No rocket science, no high-tech hydro-engineering, nor even a technical course on fishery is needed for this.

Called seyup in Isinay and sarep in Ilocano, it simply involves closing a part of the stream and diverting the water's flow to other parts.

For tools, use mainly the stones, gravel, sand, and driftwood you would find in the river. Pile these materials in the form of a dike running across the stream, then fortify their water-barricading intent by adding banana leaves or sheaths and seal other entry points with clayey soil. If available, use plastic sheets or woven bamboo slats to make the dike more efficient.

The target result would be to make the downstream part of the dammed portion go "waterless" or shallow as in a "low tide" for a while and the makeshift dike/dam to hold fort, giving you enough leverage and time to be able to catch with bare hands the water-dwelling creatures that would be stranded.

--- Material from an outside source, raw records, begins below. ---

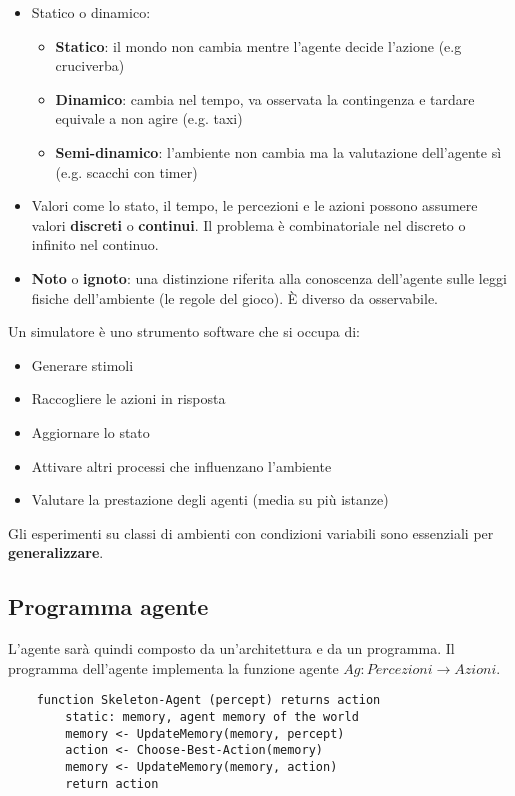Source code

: \begin{itemize}
\begin{itemize}
	\end{itemize}
	\item Statico o dinamico:
	\begin{itemize}
		\item \textbf{Statico}: il mondo non cambia mentre l’agente decide l’azione (e.g cruciverba)
		\item \textbf{Dinamico}: cambia nel tempo, va osservata la contingenza e tardare equivale a non agire (e.g. taxi)
		\item \textbf{Semi-dinamico}: l’ambiente non cambia ma la valutazione dell’agente sì (e.g. scacchi con timer)
	\end{itemize}
	\item Valori come lo stato, il tempo, le percezioni e le azioni possono assumere valori \textbf{discreti} o \textbf{continui}. Il problema è combinatoriale nel discreto o infinito nel continuo.
	\item \textbf{Noto} o \textbf{ignoto}: una distinzione riferita alla conoscenza dell'agente sulle leggi fisiche dell'ambiente (le regole del gioco). È diverso da osservabile.
\end{itemize}

\begin{definition}[Simulatore]
	Un simulatore è uno strumento software che si occupa di:
	\begin{itemize}
		\item Generare stimoli
		\item Raccogliere le azioni in risposta
		\item Aggiornare lo stato
		\item Attivare altri processi che influenzano l'ambiente
		\item Valutare la prestazione degli agenti (media su più istanze)
	\end{itemize}
	Gli esperimenti su classi di ambienti con condizioni variabili sono essenziali per \textbf{generalizzare}.
\end{definition}

\subsection{Programma agente}
L'agente sarà quindi composto da un'architettura e da un programma. Il programma dell'agente implementa la funzione agente $Ag: Percezioni \to Azioni$. 

\begin{lstlisting}
	function Skeleton-Agent (percept) returns action
		static: memory, agent memory of the world
		memory <- UpdateMemory(memory, percept)
		action <- Choose-Best-Action(memory)
		memory <- UpdateMemory(memory, action)
		return action
\end{lstlisting}

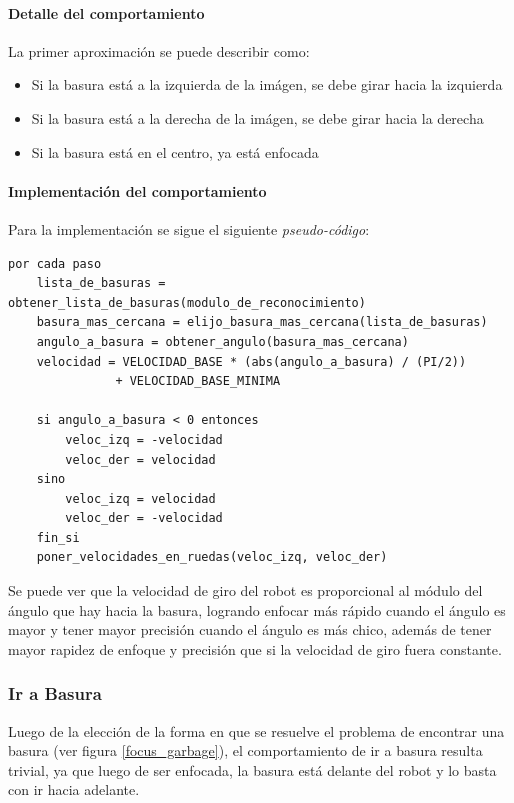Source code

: \paragraph{Detalle del comportamiento}
La primer aproximaci\'on se puede describir como:
\begin{itemize}
\item Si la basura est\'a a la izquierda de la im\'agen, se debe girar hacia la
			izquierda
\item Si la basura est\'a a la derecha de la im\'agen, se debe girar hacia la
			derecha
\item Si la basura est\'a en el centro, ya est\'a enfocada
\end{itemize}

\paragraph{Implementaci\'on del comportamiento}
\label{focus_garbage:impl}
Para la implementaci\'on se sigue el siguiente \emph{pseudo-c\'odigo}:
\begin{verbatim}
por cada paso
    lista_de_basuras = obtener_lista_de_basuras(modulo_de_reconocimiento)
    basura_mas_cercana = elijo_basura_mas_cercana(lista_de_basuras)
    angulo_a_basura = obtener_angulo(basura_mas_cercana)
    velocidad = VELOCIDAD_BASE * (abs(angulo_a_basura) / (PI/2))
               + VELOCIDAD_BASE_MINIMA

    si angulo_a_basura < 0 entonces
        veloc_izq = -velocidad
        veloc_der = velocidad
    sino
        veloc_izq = velocidad
        veloc_der = -velocidad
    fin_si
    poner_velocidades_en_ruedas(veloc_izq, veloc_der)
\end{verbatim}

Se puede ver que la velocidad de giro del robot es proporcional al m\'odulo del
\'angulo que hay hacia la basura, logrando enfocar m\'as r\'apido cuando el
\'angulo es mayor y tener mayor precisi\'on cuando el \'angulo es m\'as chico,
adem\'as de tener mayor rapidez de enfoque y precisi\'on que si la velocidad de
giro fuera constante.
\\\indent

\subsubsection{Ir a Basura}
\label{go_to_garbage}
Luego de la elecci\'on de la forma en que se resuelve el problema de encontrar
una basura (ver figura \ref{focus_garbage}), el comportamiento de ir a basura
resulta trivial, ya que luego de ser enfocada, la basura est\'a delante del
robot y lo basta con ir hacia adelante.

Depending on how effective you are at barricading the stream and redirecting its flow, in a couple of hours or so you would be able to literally scoop out fish, crabs, shrimps, shells, frogs, tadpoles, dragonfly nymphs, leeches, and other river denizens.

WHEN I FIRST caught glimpse of the river with its tell-tale signs of the seyup pictured above, there was a little pain inside me at remembering not only the fishing technology but also how once upon a time this same river was my playground, friend, and food provider all rolled into one.

The people, the swimming holes, the fish, and the remnant forests associated with the river are gone now. But memories of my family always having fun using this river and the fishing technology when I was young are still alive.

Indeed, the seyup or sarep was our collective way of catching fish and enjoying the river every summer, particularly Huebes Santo or Sabado de Gloria, when my part of the Pudiquet and Castro families would go to I-iyo.

My Apong Pedro and my Uncle Atong always seemed to know which part of this river and the ones upstream had plenty of stone goby (sappilan in Isinay, bunog in Ilocano, biyang-bato in Tagalog). Summer or not, it didn't take long before those fish-rich parts would have fiesta-like atmosphere.

I recall there was always my grandmother, along with my mother and aunts, picking edible fern by the riverbank or cooking upland rice in three-stone stoves, while we kids would be shouting with glee at catching our first tiny fish, or scaring one another with a blood-fattened leech (bilavil in Isinay, alinta in Ilocano, linta in Tagalog).

I remember my father had a tulda (canvas) that he always brought each time we would have such occasions to  maneyup (to make seyup). I don't know where he got this item (along with the binoculars, canteen can, green army blanket that used to be part of our household items when I was young), but that piece of canvas was often the front-liner, so to speak, when the water got difficult to dam.

THERE IS, HOWEVER, one event that stands out in my earliest recollections of the seyup technology.

It happened one summer time my playmates in I-iyo and I took our daily digos-uwak (literally "a crow's bath", or bathing quickly without using soap, rubbing stone, towel, etc.) in this river and, just for fun, found ourselves making a sarep using rice hay (garami in Ilocano, nangili-an in Isinay, dayami in Tagalog) plus stones and sand as dam material.

In other words, we played, nay, stayed too long in the river as the make-believe sarep soon became a real thing and the short strings of bunog we each caught became longer and longer and the bamboo tubes we used as container for shrimps were spilling.

Yes, my friends and I didn't get a scolding from our elders as our respective fish catches gave us good excuse for not doing our carabao-tending, corn-husking or maya-scaring chores well that sunny day.